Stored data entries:
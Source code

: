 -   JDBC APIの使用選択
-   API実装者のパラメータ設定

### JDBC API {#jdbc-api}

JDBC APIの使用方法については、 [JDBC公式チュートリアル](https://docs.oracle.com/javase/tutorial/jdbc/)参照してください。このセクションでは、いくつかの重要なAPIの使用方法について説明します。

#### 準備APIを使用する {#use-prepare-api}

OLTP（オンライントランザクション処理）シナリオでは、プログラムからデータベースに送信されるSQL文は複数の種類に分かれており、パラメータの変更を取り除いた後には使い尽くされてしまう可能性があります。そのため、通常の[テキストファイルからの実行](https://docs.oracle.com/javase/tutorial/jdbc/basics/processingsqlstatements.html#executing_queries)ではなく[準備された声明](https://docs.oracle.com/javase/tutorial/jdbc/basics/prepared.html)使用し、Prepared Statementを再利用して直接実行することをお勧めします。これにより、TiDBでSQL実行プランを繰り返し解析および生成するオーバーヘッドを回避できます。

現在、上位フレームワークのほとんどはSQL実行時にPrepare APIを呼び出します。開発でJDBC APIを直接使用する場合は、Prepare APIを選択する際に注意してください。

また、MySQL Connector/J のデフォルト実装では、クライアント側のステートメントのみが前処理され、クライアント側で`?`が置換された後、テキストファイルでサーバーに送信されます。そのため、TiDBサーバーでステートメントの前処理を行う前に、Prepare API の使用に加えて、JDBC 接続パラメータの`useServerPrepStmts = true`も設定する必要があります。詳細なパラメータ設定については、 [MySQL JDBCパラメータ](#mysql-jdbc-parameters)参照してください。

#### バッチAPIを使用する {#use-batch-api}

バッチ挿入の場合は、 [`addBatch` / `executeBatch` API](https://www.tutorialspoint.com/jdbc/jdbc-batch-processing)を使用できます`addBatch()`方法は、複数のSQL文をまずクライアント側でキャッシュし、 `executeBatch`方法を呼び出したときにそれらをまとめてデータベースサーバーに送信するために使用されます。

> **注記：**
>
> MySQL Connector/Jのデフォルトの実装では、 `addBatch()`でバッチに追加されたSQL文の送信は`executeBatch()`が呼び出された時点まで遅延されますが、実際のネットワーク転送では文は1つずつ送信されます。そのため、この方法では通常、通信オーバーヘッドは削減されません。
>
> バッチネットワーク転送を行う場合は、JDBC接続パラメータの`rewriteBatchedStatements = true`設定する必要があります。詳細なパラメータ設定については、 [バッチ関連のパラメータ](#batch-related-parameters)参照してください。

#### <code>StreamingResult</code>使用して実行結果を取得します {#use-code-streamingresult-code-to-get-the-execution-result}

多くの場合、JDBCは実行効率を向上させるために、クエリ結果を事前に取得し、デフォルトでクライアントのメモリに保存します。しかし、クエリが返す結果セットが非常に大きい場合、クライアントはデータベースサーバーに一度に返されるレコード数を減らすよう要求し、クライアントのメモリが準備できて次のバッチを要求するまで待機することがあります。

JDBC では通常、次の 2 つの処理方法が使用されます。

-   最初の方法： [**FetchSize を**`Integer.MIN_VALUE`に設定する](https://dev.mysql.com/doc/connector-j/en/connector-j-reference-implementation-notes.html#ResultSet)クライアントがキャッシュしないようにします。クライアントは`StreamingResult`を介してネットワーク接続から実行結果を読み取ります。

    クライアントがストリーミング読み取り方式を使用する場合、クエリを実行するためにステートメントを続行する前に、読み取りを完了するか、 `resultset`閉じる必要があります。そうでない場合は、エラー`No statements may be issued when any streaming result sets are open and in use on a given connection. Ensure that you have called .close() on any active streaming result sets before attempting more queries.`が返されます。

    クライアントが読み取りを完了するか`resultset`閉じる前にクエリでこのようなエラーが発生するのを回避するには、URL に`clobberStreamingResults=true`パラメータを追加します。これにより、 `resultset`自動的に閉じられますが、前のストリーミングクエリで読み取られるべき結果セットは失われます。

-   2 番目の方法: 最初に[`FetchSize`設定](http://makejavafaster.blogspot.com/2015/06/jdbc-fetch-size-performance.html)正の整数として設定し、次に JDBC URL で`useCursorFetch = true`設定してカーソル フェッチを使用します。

• EXERCISE AIM
The entries above must be written out again exactly as they are.

• OUTPUT OF THE TASK
Source code

: -   JDBC APIの使用選択
-   API実装者のパラメータ設定

### JDBC API {#jdbc-api}

JDBC APIの使用方法については、 [JDBC公式チュートリアル](https://docs.oracle.com/javase/tutorial/jdbc/)参照してください。このセクションでは、いくつかの重要なAPIの使用方法について説明します。

#### 準備APIを使用する {#use-prepare-api}

OLTP（オンライントランザクション処理）シナリオでは、プログラムからデータベースに送信されるSQL文は複数の種類に分かれており、パラメータの変更を取り除いた後には使い尽くされてしまう可能性があります。そのため、通常の[テキストファイルからの実行](https://docs.oracle.com/javase/tutorial/jdbc/basics/processingsqlstatements.html#executing_queries)ではなく[準備された声明](https://docs.oracle.com/javase/tutorial/jdbc/basics/prepared.html)使用し、Prepared Statementを再利用して直接実行することをお勧めします。これにより、TiDBでSQL実行プランを繰り返し解析および生成するオーバーヘッドを回避できます。

現在、上位フレームワークのほとんどはSQL実行時にPrepare APIを呼び出します。開発でJDBC APIを直接使用する場合は、Prepare APIを選択する際に注意してください。

また、MySQL Connector/J のデフォルト実装では、クライアント側のステートメントのみが前処理され、クライアント側で`?`が置換された後、テキストファイルでサーバーに送信されます。そのため、TiDBサーバーでステートメントの前処理を行う前に、Prepare API の使用に加えて、JDBC 接続パラメータの`useServerPrepStmts = true`も設定する必要があります。詳細なパラメータ設定については、 [MySQL JDBCパラメータ](#mysql-jdbc-parameters)参照してください。

#### バッチAPIを使用する {#use-batch-api}

バッチ挿入の場合は、 [`addBatch` / `executeBatch` API](https://www.tutorialspoint.com/jdbc/jdbc-batch-processing)を使用できます`addBatch()`方法は、複数のSQL文をまずクライアント側でキャッシュし、 `executeBatch`方法を呼び出したときにそれらをまとめてデータベースサーバーに送信するために使用されます。

> **注記：**
>
> MySQL Connector/Jのデフォルトの実装では、 `addBatch()`でバッチに追加されたSQL文の送信は`executeBatch()`が呼び出された時点まで遅延されますが、実際のネットワーク転送では文は1つずつ送信されます。そのため、この方法では通常、通信オーバーヘッドは削減されません。
>
> バッチネットワーク転送を行う場合は、JDBC接続パラメータの`rewriteBatchedStatements = true`設定する必要があります。詳細なパラメータ設定については、 [バッチ関連のパラメータ](#batch-related-parameters)参照してください。

#### <code>StreamingResult</code>使用して実行結果を取得します {#use-code-streamingresult-code-to-get-the-execution-result}

多くの場合、JDBCは実行効率を向上させるために、クエリ結果を事前に取得し、デフォルトでクライアントのメモリに保存します。しかし、クエリが返す結果セットが非常に大きい場合、クライアントはデータベースサーバーに一度に返されるレコード数を減らすよう要求し、クライアントのメモリが準備できて次のバッチを要求するまで待機することがあります。

JDBC では通常、次の 2 つの処理方法が使用されます。

-   最初の方法： [**FetchSize を**`Integer.MIN_VALUE`に設定する](https://dev.mysql.com/doc/connector-j/en/connector-j-reference-implementation-notes.html#ResultSet)クライアントがキャッシュしないようにします。クライアントは`StreamingResult`を介してネットワーク接続から実行結果を読み取ります。

    クライアントがストリーミング読み取り方式を使用する場合、クエリを実行するためにステートメントを続行する前に、読み取りを完了するか、 `resultset`閉じる必要があります。そうでない場合は、エラー`No statements may be issued when any streaming result sets are open and in use on a given connection. Ensure that you have called .close() on any active streaming result sets before attempting more queries.`が返されます。

    クライアントが読み取りを完了するか`resultset`閉じる前にクエリでこのようなエラーが発生するのを回避するには、URL に`clobberStreamingResults=true`パラメータを追加します。これにより、 `resultset`自動的に閉じられますが、前のストリーミングクエリで読み取られるべき結果セットは失われます。

-   2 番目の方法: 最初に[`FetchSize`設定](http://makejavafaster.blogspot.com/2015/06/jdbc-fetch-size-performance.html)正の整数として設定し、次に JDBC URL で`useCursorFetch = true`設定してカーソル フェッチを使用します。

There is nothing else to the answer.